> WHAT THIS TASK INVOLVES
The line containing "15. Say: 5 times 5 equals 25." and every line after it, through the last line of the records, are to be transcribed exactly, and nothing else.
[[ DATASET EXTRACT, beginning ]]
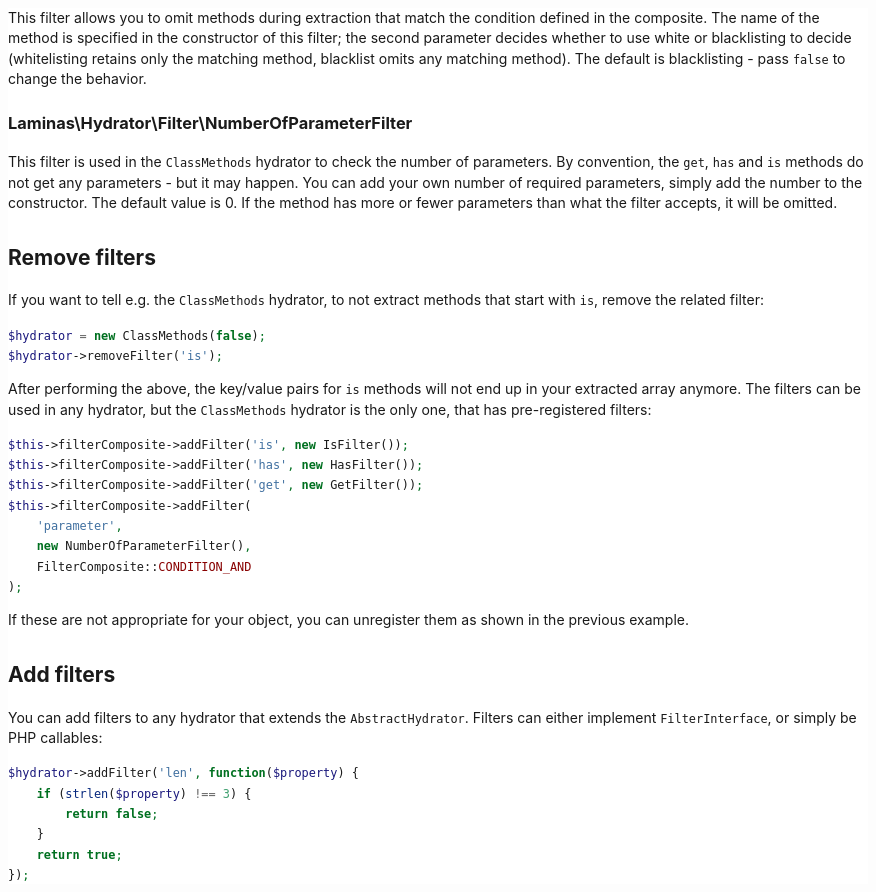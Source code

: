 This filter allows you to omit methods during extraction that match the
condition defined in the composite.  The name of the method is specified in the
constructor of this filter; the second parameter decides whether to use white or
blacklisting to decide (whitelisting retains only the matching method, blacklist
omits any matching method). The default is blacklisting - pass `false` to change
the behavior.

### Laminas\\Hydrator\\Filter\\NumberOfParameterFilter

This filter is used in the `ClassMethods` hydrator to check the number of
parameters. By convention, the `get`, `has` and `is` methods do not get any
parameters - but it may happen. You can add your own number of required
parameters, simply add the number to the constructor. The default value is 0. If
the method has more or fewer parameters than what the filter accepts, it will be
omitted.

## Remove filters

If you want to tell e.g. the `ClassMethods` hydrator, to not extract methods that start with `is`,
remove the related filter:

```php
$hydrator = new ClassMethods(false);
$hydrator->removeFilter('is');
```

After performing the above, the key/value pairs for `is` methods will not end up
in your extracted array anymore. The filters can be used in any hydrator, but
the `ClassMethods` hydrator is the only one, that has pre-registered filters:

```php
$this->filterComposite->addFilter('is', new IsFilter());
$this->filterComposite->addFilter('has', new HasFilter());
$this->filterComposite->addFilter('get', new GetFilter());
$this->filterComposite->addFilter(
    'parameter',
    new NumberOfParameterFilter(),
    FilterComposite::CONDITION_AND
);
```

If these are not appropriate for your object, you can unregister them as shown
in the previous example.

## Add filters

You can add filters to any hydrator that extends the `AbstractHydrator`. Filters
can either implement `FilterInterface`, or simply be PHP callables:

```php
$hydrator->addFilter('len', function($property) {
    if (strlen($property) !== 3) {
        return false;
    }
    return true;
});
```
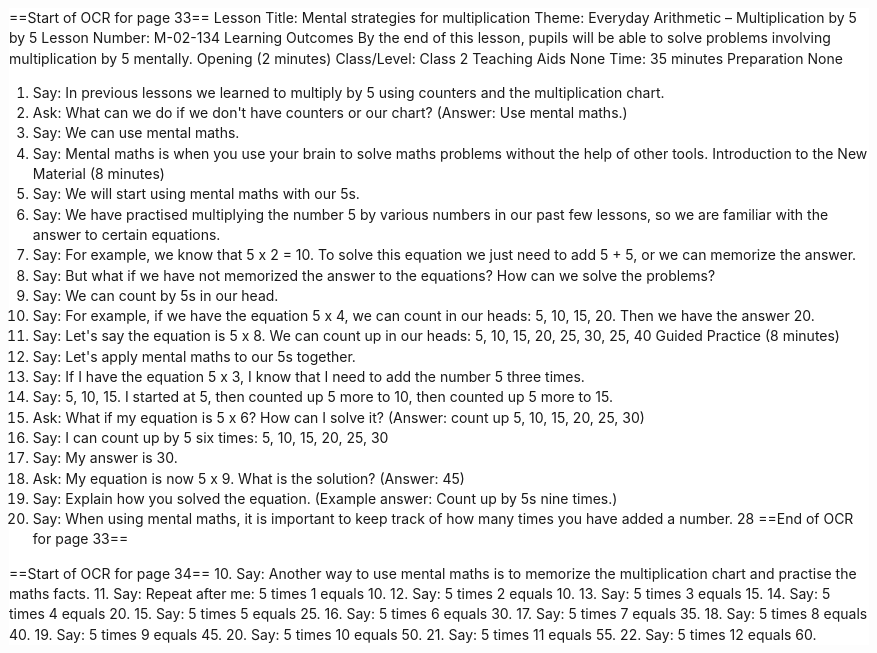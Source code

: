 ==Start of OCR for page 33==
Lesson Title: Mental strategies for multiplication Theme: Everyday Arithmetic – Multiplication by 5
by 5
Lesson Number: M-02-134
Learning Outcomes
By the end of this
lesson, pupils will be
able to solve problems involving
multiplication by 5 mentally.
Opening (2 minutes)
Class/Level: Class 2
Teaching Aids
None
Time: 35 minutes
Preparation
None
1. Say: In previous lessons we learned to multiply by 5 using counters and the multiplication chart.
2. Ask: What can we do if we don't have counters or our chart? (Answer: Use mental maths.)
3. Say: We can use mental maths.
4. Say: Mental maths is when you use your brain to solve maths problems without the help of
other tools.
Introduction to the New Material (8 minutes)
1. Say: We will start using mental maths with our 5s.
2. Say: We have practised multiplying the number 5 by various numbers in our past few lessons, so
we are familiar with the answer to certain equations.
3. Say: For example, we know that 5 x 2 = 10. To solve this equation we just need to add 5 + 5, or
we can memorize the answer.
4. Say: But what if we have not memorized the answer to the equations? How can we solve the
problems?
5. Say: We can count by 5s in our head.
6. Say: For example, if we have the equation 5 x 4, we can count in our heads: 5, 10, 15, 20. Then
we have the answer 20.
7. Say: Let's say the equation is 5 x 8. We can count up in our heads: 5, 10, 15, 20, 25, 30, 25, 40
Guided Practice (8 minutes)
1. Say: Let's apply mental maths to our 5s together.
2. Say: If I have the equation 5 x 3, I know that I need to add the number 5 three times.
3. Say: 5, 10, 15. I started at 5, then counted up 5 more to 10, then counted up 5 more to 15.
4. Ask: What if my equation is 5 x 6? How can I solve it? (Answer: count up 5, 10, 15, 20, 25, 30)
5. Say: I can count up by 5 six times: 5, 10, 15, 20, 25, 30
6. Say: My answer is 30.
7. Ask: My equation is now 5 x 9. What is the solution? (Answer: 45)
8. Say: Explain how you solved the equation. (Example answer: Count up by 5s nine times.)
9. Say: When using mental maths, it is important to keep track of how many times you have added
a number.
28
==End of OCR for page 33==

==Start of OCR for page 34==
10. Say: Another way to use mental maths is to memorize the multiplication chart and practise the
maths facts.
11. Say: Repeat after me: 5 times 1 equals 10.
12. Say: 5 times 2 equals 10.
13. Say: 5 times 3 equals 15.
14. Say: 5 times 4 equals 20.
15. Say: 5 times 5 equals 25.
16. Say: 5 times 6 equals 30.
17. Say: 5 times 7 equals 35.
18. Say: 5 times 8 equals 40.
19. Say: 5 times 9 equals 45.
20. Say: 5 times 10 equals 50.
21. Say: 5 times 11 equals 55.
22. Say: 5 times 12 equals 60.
[[ DATASET EXTRACT, end ]]
> THE ANSWER
15. Say: 5 times 5 equals 25.
16. Say: 5 times 6 equals 30.
17. Say: 5 times 7 equals 35.
18. Say: 5 times 8 equals 40.
19. Say: 5 times 9 equals 45.
20. Say: 5 times 10 equals 50.
21. Say: 5 times 11 equals 55.
22. Say: 5 times 12 equals 60.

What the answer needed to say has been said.